Bingo. On this subject, I always think about my uncle up in Ohio, who started drawing SS when JFK was President and collected SS until he passed away in 1998 at the age of 98. I don't think the system was designed for that. :)

I won't say that I "worry" about what it's going to be like in 25 years or so for me and my wife, but I do think about it. I think my age limit for full benefits is 70, and my wife's is 67 (I think). In the county where I work, a lot of people who can retire with 30 yrs service are in their early 50's (because they started working in their early 20's). Because they have 8-10 years to be eligible for SS, most of them don't retire at 30 yrs. I guess this is common for a lot of people.

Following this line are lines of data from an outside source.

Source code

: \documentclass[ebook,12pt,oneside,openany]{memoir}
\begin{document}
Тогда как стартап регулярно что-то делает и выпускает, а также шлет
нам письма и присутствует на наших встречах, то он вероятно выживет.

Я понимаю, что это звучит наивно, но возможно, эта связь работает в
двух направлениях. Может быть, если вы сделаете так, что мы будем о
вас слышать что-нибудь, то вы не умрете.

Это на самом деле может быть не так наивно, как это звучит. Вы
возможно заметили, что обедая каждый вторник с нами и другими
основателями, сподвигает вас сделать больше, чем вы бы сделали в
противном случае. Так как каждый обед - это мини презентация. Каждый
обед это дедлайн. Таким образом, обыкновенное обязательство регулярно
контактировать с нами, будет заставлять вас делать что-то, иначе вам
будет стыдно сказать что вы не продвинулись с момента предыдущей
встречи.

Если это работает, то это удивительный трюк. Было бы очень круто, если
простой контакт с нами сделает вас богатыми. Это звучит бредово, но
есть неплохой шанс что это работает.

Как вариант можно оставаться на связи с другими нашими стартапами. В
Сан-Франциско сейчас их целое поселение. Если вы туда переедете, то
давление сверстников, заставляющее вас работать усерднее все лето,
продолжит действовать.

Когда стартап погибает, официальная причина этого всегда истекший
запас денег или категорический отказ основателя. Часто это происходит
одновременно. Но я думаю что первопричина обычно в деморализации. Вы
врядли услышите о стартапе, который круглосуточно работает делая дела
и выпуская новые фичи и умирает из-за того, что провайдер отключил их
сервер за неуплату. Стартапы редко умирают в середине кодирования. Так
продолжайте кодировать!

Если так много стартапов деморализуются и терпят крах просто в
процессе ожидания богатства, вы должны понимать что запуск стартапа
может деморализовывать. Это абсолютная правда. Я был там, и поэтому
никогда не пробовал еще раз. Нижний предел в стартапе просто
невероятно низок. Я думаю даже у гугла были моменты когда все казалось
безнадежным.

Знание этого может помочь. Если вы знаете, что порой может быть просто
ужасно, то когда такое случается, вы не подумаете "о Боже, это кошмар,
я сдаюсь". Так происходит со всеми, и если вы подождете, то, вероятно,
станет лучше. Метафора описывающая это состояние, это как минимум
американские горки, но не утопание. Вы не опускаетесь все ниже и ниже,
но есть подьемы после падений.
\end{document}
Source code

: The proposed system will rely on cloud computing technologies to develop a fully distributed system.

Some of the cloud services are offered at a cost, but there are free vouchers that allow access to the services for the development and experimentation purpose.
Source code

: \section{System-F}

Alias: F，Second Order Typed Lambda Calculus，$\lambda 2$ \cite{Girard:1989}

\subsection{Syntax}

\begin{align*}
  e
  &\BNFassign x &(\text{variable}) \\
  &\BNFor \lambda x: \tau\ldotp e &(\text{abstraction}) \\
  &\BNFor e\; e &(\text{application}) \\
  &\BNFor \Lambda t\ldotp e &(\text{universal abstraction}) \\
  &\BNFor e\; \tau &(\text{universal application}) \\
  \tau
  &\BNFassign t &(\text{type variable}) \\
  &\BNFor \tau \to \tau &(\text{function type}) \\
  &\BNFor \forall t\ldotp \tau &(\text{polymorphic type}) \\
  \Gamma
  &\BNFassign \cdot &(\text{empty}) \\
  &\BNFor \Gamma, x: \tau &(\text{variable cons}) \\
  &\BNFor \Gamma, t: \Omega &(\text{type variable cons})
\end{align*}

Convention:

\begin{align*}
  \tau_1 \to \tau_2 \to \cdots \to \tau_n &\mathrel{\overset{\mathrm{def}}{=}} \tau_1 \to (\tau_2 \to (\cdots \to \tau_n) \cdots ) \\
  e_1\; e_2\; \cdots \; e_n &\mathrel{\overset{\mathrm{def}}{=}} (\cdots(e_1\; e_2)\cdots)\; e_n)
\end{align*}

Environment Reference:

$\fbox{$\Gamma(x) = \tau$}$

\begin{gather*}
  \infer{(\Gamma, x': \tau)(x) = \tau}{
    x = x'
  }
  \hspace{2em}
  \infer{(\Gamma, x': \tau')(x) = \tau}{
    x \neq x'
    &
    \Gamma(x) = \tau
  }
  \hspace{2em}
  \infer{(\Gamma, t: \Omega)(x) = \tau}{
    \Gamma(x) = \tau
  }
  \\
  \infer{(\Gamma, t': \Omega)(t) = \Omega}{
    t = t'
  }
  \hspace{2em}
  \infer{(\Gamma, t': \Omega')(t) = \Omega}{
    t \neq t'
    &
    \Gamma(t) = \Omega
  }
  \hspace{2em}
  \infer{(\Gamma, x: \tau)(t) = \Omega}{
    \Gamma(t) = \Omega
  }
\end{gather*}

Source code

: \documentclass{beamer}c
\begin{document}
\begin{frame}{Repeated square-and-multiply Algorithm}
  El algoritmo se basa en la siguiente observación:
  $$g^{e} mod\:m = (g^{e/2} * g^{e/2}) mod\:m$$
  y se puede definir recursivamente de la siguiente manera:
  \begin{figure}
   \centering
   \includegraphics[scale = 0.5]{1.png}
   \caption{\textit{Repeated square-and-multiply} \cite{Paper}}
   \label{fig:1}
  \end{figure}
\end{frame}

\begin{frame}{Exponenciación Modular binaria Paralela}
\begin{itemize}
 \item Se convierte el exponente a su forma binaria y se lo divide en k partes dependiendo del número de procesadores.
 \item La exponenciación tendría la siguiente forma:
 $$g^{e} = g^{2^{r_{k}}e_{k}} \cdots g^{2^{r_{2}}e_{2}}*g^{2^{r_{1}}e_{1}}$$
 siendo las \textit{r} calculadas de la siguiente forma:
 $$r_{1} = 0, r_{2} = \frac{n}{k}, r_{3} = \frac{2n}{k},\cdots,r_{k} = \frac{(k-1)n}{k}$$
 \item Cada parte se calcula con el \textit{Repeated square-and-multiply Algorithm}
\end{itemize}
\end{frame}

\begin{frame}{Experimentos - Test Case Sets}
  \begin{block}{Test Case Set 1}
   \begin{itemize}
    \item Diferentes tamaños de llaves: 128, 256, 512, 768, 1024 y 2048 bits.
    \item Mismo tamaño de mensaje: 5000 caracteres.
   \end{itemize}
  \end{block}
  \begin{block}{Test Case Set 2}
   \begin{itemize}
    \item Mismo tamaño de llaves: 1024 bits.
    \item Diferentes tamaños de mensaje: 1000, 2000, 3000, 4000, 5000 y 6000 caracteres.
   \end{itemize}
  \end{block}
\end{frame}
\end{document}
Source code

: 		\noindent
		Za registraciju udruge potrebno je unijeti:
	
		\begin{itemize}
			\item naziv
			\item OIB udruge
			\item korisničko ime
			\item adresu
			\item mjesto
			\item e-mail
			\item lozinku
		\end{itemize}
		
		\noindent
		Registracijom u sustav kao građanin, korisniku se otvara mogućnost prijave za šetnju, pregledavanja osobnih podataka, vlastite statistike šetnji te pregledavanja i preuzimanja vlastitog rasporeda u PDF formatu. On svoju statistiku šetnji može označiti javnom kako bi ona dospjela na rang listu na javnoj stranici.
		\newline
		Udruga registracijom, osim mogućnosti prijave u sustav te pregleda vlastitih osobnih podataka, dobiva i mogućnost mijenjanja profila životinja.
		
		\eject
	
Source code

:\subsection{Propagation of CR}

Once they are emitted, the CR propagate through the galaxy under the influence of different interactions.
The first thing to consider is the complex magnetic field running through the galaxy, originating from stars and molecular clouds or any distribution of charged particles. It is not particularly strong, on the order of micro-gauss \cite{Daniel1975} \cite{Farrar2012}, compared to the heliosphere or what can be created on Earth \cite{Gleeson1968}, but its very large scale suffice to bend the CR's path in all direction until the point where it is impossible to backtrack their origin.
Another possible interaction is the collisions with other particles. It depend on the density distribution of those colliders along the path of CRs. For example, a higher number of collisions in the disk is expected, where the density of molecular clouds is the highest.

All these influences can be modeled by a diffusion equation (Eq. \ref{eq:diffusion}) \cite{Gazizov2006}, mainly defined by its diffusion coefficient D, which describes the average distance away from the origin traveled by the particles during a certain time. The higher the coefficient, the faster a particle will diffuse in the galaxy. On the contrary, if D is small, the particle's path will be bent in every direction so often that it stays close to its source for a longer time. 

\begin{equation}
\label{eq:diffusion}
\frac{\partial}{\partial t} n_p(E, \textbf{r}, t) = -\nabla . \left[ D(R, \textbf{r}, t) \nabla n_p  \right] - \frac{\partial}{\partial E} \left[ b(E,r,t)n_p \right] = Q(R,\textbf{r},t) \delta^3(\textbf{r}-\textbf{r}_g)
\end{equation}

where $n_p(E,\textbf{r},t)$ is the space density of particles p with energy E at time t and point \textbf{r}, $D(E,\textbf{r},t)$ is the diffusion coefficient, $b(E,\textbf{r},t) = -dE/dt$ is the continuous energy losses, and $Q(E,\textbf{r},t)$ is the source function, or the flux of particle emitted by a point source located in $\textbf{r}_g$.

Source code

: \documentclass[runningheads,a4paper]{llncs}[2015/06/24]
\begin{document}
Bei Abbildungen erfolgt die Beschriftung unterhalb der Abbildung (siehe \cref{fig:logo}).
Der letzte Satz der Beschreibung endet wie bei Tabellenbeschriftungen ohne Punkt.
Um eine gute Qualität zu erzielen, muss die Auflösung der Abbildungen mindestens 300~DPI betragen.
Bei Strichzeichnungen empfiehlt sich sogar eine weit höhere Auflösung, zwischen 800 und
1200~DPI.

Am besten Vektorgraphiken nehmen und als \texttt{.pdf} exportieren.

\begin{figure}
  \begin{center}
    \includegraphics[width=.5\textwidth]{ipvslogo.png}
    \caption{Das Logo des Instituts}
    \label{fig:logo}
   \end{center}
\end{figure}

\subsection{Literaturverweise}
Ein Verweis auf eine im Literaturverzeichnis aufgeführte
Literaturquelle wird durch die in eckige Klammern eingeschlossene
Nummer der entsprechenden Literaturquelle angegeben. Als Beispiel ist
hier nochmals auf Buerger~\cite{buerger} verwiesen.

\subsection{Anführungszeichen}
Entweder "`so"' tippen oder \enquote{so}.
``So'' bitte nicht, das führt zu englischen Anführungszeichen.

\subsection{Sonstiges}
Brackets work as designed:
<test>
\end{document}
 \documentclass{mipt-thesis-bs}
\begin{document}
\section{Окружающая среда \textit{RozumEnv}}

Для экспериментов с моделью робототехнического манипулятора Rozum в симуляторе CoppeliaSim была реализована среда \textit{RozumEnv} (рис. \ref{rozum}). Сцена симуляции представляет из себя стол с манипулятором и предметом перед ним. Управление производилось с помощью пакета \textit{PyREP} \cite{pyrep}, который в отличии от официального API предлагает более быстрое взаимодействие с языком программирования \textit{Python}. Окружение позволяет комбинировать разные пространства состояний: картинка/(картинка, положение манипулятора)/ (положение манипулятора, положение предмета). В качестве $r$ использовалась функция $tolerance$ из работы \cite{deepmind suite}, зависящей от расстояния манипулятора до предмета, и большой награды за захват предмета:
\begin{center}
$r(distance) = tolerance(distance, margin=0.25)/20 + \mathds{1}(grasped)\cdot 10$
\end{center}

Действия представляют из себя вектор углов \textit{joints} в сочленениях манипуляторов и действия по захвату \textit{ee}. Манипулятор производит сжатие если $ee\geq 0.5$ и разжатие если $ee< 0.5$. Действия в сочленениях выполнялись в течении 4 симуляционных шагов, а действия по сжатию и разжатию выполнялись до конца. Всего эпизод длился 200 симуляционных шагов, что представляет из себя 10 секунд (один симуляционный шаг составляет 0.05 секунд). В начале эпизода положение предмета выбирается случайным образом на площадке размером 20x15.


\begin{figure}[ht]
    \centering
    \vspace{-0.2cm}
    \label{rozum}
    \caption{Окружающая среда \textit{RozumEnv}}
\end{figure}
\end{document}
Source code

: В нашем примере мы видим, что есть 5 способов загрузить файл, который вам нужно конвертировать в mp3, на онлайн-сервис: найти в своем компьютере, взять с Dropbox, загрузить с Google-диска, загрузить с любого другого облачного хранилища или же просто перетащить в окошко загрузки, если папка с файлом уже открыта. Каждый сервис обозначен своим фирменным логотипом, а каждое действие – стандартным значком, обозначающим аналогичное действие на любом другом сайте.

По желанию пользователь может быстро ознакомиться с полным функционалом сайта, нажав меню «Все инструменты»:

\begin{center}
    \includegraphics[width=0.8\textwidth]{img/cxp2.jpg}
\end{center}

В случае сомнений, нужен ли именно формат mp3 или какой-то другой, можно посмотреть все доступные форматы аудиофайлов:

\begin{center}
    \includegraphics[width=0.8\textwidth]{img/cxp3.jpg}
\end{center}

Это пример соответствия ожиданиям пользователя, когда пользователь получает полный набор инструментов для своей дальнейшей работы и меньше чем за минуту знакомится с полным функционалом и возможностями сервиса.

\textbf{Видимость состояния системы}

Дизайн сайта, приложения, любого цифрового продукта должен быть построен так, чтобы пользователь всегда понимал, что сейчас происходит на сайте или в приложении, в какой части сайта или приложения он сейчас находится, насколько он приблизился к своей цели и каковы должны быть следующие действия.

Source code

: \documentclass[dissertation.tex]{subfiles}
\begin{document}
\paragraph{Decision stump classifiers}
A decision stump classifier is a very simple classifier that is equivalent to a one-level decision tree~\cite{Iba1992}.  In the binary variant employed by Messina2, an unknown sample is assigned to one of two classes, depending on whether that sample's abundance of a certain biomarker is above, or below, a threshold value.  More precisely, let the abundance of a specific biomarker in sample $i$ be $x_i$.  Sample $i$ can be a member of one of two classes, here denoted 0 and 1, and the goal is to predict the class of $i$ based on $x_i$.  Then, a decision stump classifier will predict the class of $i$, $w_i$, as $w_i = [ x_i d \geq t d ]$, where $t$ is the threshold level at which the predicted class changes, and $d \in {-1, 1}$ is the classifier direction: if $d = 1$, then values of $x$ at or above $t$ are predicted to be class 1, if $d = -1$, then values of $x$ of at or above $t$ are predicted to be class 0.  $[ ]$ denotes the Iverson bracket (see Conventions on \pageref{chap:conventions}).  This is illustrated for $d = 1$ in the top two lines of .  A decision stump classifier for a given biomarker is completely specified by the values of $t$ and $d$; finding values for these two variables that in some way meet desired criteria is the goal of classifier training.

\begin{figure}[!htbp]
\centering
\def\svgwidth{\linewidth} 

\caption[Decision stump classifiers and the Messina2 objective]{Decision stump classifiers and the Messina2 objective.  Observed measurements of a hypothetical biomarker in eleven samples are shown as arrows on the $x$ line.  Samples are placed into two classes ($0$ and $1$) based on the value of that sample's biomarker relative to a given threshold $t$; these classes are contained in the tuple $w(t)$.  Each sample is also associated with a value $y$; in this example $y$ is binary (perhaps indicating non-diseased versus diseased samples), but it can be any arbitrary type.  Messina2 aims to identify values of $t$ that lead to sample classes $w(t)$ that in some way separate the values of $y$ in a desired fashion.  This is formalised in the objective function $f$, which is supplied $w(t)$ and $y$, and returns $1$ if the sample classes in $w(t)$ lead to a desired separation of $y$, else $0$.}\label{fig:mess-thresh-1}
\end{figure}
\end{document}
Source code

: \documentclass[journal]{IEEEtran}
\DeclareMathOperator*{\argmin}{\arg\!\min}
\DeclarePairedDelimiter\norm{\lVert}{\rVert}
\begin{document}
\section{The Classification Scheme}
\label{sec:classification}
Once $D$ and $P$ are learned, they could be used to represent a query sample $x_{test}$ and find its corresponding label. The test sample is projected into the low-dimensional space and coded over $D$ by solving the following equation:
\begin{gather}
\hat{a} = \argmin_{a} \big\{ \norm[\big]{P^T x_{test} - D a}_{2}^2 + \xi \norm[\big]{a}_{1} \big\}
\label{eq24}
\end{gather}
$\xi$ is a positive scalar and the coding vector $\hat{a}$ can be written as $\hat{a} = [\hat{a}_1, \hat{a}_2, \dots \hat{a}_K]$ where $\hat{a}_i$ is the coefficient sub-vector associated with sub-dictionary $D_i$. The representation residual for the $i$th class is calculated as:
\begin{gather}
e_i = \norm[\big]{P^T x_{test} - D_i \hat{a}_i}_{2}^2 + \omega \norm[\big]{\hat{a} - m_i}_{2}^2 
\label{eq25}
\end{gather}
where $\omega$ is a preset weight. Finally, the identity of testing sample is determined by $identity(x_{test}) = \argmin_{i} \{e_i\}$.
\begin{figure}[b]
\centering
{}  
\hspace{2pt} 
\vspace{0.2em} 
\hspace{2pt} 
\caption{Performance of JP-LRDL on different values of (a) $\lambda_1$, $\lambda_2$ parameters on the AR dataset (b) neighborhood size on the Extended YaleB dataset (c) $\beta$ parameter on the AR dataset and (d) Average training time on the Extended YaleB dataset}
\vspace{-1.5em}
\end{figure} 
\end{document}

That was an interesting post, ledweight.

Blackbird
07-15-2009, 04:26 PM
Great post, Kooler. And if you're unlucky enough to meet your maker a year after waiting all those years for a bigger check, you and your family have REALLY been screwed. If any corporation ever provided a retirement plan that operated like social security, the CEO & other officers would be in jail.

Tacpayne
07-15-2009, 05:39 PM
Or to throw a kink in things, you could be like me and drawing Social Securitiy disabilitiy benefits starting at the age of 25. I know I couldnt pick when I became disabled but it does affect the amount of money there to pay out in the future. In the grand scheme of things I couldnt have possibly paid in as much as I have already been paid. But if I had it my was I would be at work right now, and not having to worry about medical problems, Oh and Im just 29 now

Blackbird
07-15-2009, 06:29 PM
Or to throw a kink in things, you could be like me and drawing Social Securitiy disabilitiy benefits starting at the age of 25. I know I couldnt pick when I became disabled but it does affect the amount of money there to pay out in the future. In the grand scheme of things I couldnt have possibly paid in as much as I have already been paid. But if I had it my was I would be at work right now, and not having to worry about medical problems, Oh and Im just 29 now

I agree, Tacpayne. You prove the exception to the rule. Yet I can't help thinking that those smarter than I could figure out a way to combine a type of insurance program with soc sec to cover the deserving exceptions to the norm like yourself. My Mom is 96, still going strong & no doubt collecting more than she paid in, but she's also an exception. I'm 67, started collecting about a year ago when I figured out it would take about 8 or 9 more years to make up the difference I wouldn't collect if I waited till age 70, & don't know how long I'll be around to enjoy the higher checks. My Dad died at 58 & never saw a dime. They gave Mom a check for $225 & said "have a nice day," in return for him paying in all his life. Kinda like a lottery.

J_Lannon
07-15-2009, 06:50 PM
Excellent post. I have been procrastinating over what I'll do when it comes time to collect. You have me thinking hard about it now.